あと、九州歯科大学の方が「マナビ研究室」という活動で、CRISPR-Cas9について解説してくれているこちらの動画も見てほしい。難しいことをめちゃくちゃ簡単に噛みくだいて説明してくれている。動画の中では、学生さんと教授がディスカッションをしている様子を視聴者に見せるという形式で、今回のCRISPR-Cas9について説明してくれている。本当に素晴らしい企画だと思う。筆者もこの記事を書くにあたって、大いに参考に(というか、この記事の内容はほとんどこの方たちの受け売りだが…笑)させていただいた。何度も言うが、非常に有益な動画だと思う。マナビを素早く(Twitter)、楽しく(YouTube)、深堀り(note)するというコンセプトで活動をしておられるようで、YouTubeのチャンネル登録者数はまだ177人(この記事を執筆した2020/10/17時点)なので、この記事を見て興味をもっていただけた方は是非チャンネル登録してみてほしい。チャンネル登録者数、もっと増えても良いと思うけどなあ…(私はチャンネル登録したよ!)

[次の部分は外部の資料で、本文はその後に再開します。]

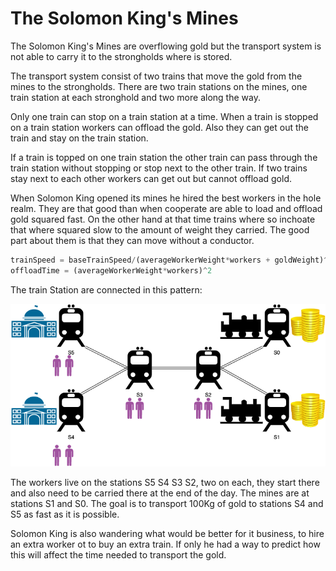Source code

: 
# The Solomon King's Mines

The Solomon King's Mines are overflowing gold but the transport system is not able to carry it to the strongholds where is stored.

The transport system consist of two trains that move the gold from the mines to the strongholds.
There are two train stations on the mines, one train station at each stronghold and two more along the way.

Only one train can stop on a train station at a time.
When a train is stopped on a train station workers can offload the gold.
Also they can get out the train and stay on the train station.

If a train is topped on one train station the other train can pass through the train station without stopping or stop next to the other train.
If two trains stay next to each other workers can get out but cannot offload gold.

When Solomon King opened its mines he hired the best workers in the hole realm.
They are that good than when cooperate are able to load and offload gold squared fast.
On the other hand at that time trains where so inchoate that where squared slow to the amount of weight they carried.
The good part about them is that they can move without a conductor.

```js
trainSpeed = baseTrainSpeed/(averageWorkerWeight*workers + goldWeight)^2
offloadTime = (averageWorkerWeight*workers)^2
```

The train Station are connected in this pattern:

![StationPattern](./stationPattern.png)

The workers live on the stations S5 S4 S3 S2, two on each, they start there and also need to be carried there at the end of the day.
The mines are at stations S1 and S0.
The goal is to transport 100Kg of gold to stations S4 and S5 as fast as it is possible.

Solomon King is also wandering what would be better for it business, to hire an extra worker ot to buy an extra train.
If only he had a way to predict how this will affect the time needed to transport the gold.
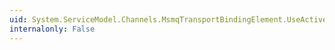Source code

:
 ```yaml
---
uid: System.ServiceModel.Channels.MsmqTransportBindingElement.UseActiveDirectory
internalonly: False
---
```

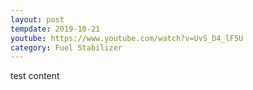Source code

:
```yaml
---
layout: post
tempdate: 2019-10-21
youtube: https://www.youtube.com/watch?v=UvS_D4_lF5U
category: Fuel Stabilizer
---
```

test content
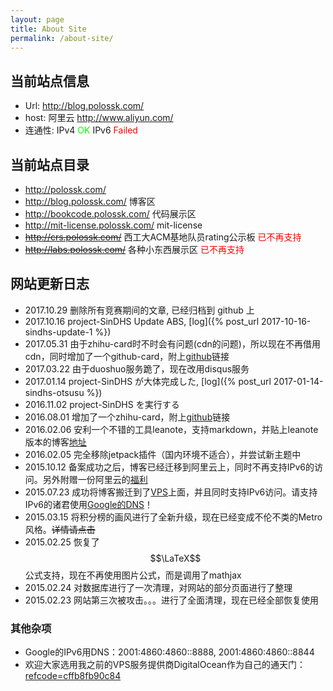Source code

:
 ```yaml
---
layout: page
title: About Site
permalink: /about-site/
---
```

## 当前站点信息

* Url: <http://blog.polossk.com/>
* host: 阿里云 <http://www.aliyun.com/>
* 连通性: IPv4 <span style="color: #00ff00;">OK</span> IPv6 <span style="color: #ff0000;">Failed</span>

## 当前站点目录

* <http://polossk.com/>
* <http://blog.polossk.com/> 博客区
* <http://bookcode.polossk.com/> 代码展示区
* <http://mit-license.polossk.com/> mit-license
* <del><http://crs.polossk.com/></del> 西工大ACM基地队员rating公示板 <span style="color: #ff0000;">已不再支持</span>
* <del><http://labs.polossk.com/></del> 各种小东西展示区 <span style="color: #ff0000;">已不再支持</span>

## 网站更新日志

* 2017.10.29 删除所有竞赛期间的文章, 已经归档到 github 上
* 2017.10.16 project-SinDHS Update ABS, [log]({% post_url 2017-10-16-sindhs-update-1 %})
* 2017.05.31 由于zhihu-card时不时会有问题(cdn的问题)，所以现在不再借用cdn，同时增加了一个github-card，附上[github](https://github.com/lepture/github-cards)链接
* 2017.03.22 由于duoshuo服务跪了，现在改用disqus服务
* 2017.01.14 project-SinDHS が大体完成した, [log]({% post_url 2017-01-14-sindhs-otsusu %})
* 2016.11.02 project-SinDHS を実行する
* 2016.08.01 增加了一个zhihu-card，附上[github](https://github.com/laike9m/zhihu-card)链接
* 2016.02.06 安利一个不错的工具leanote，支持markdown，并贴上leanote版本的博客[地址](http://polossk.leanote.com/)
* 2016.02.05 完全移除jetpack插件（国内环境不适合），并尝试新主题中
* 2015.10.12 备案成功之后，博客已经迁移到阿里云上，同时不再支持IPv6的访问。另外附赠一份阿里云的[福利](http://m.aliyun.com/act/aliyun/recommendcodeshare?recommendCode=KPUO2G&from=timeline&isappinstalled=0)
* 2015.07.23 成功将博客搬迁到了[VPS](#vps)上面，并且同时支持IPv6访问。请支持IPv6的诸君使用[Google的DNS](#gdns)！
* 2015.03.15 将积分榜的画风进行了全新升级，现在已经变成不伦不类的Metro风格。<del>详情请点击</del>
* 2015.02.25 恢复了$$\LaTeX$$公式支持，现在不再使用图片公式，而是调用了mathjax
* 2015.02.24 对数据库进行了一次清理，对网站的部分页面进行了整理
* 2015.02.23 网站第三次被攻击。。。进行了全面清理，现在已经全部恢复使用

### 其他杂项

* <a name="gdns"></a>Google的IPv6用DNS：2001:4860:4860::8888, 2001:4860:4860::8844
* <a name="vps"></a>欢迎大家选用我之前的VPS服务提供商DigitalOcean作为自己的通天门：[refcode=cffb8fb90c84](https://www.digitalocean.com/?refcode=cffb8fb90c84)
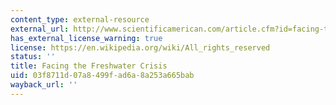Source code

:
 ```yaml
---
content_type: external-resource
external_url: http://www.scientificamerican.com/article.cfm?id=facing-the-freshwater-crisis
has_external_license_warning: true
license: https://en.wikipedia.org/wiki/All_rights_reserved
status: ''
title: Facing the Freshwater Crisis
uid: 03f8711d-07a8-499f-ad6a-8a253a665bab
wayback_url: ''
---
```

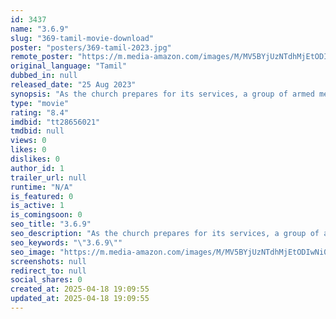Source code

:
 ```yaml
---
id: 3437
name: "3.6.9"
slug: "369-tamil-movie-download"
poster: "posters/369-tamil-2023.jpg"
remote_poster: "https://m.media-amazon.com/images/M/MV5BYjUzNTdhMjEtODIwNi00M2Q5LWI5ZWEtODJkNGU5MDkxZTQ3XkEyXkFqcGc@._V1_SX300.jpg"
original_language: "Tamil"
dubbed_in: null
released_date: "25 Aug 2023"
synopsis: "As the church prepares for its services, a group of armed men storms in, taking control and coercing the priest into surrendering a coveted formula in his possession. each unfolding scene, culminating in an action-packed climax."
type: "movie"
rating: "8.4"
imdbid: "tt28656021"
tmdbid: null
views: 0
likes: 0
dislikes: 0
author_id: 1
trailer_url: null
runtime: "N/A"
is_featured: 0
is_active: 1
is_comingsoon: 0
seo_title: "3.6.9"
seo_description: "As the church prepares for its services, a group of armed men storms in, taking control and coercing the priest into surrendering a coveted formula in his possession. each unfolding scene, culminating in an action-packed climax."
seo_keywords: "\"3.6.9\""
seo_image: "https://m.media-amazon.com/images/M/MV5BYjUzNTdhMjEtODIwNi00M2Q5LWI5ZWEtODJkNGU5MDkxZTQ3XkEyXkFqcGc@._V1_SX300.jpg"
screenshots: null
redirect_to: null
social_shares: 0
created_at: 2025-04-18 19:09:55
updated_at: 2025-04-18 19:09:55
---
```


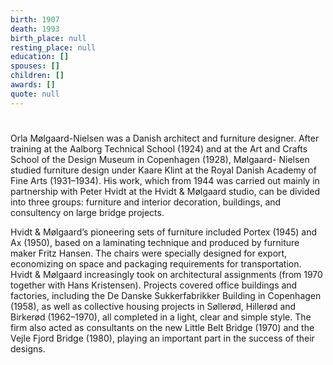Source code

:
 ```yaml
---
birth: 1907
death: 1993
birth_place: null
resting_place: null
education: []
spouses: []
children: []
awards: []
quote: null
---
```


#

Orla Mølgaard-Nielsen was a Danish architect and furniture designer. After training at the Aalborg Technical School (1924) and at the Art and Crafts School of the Design Museum in Copenhagen (1928), Mølgaard- Nielsen studied furniture design under Kaare Klint at the Royal Danish Academy of Fine Arts (1931–1934). His work, which from 1944 was carried out mainly in partnership with Peter Hvidt at the Hvidt & Mølgaard studio, can be divided into three groups: furniture and interior decoration, buildings, and consultency on large bridge projects.

Hvidt & Mølgaard’s pioneering sets of furniture included Portex (1945) and Ax (1950), based on a laminating technique and produced by furniture maker Fritz Hansen. The chairs were specially designed for export, economizing on space and packaging requirements for transportation. Hvidt & Mølgaard increasingly took on architectural assignments (from 1970 together with Hans Kristensen). Projects covered office buildings and factories, including the De Danske Sukkerfabrikker Building in Copenhagen (1958), as well as collective housing projects in Søllerød, Hillerød and Birkerød (1962–1970), all completed in a light, clear and simple style. The firm also acted as consultants on the new Little Belt Bridge (1970) and the Vejle Fjord Bridge (1980), playing an important part in the success of their designs.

ノーベル化学賞受賞とほぼ同時に「ゲノム編集技術(CRISPR-Cas9)」に関するnote記事(以下)を発表されているので、そちらの方も紹介させていただこうと思う。非常に良い企画だと思うので、微力ながら、閲覧数に貢献できればという思いで。

今回は以上である。一時期世間を賑わせていた科学技術について、それを一過性のものとせず、少しでも興味を持ち続けることができれば、皆さんの目から見える世界の解像度も変わってくるだろう(私もこういうことを言っておきながら、全然実践できていないのでそうありたいものだという気持ちも込めた)。別に今回紹介したCRISPR-Cas9に限らず、(決してノーベル賞にならなくても)世の中にはたくさんの有用かつ興味深い科学技術で溢れている。皆さんも(もちろん私も)ノーベル賞をきっかけにして、科学リテラシーを高める機会にしてもらえればうれしいと思っている。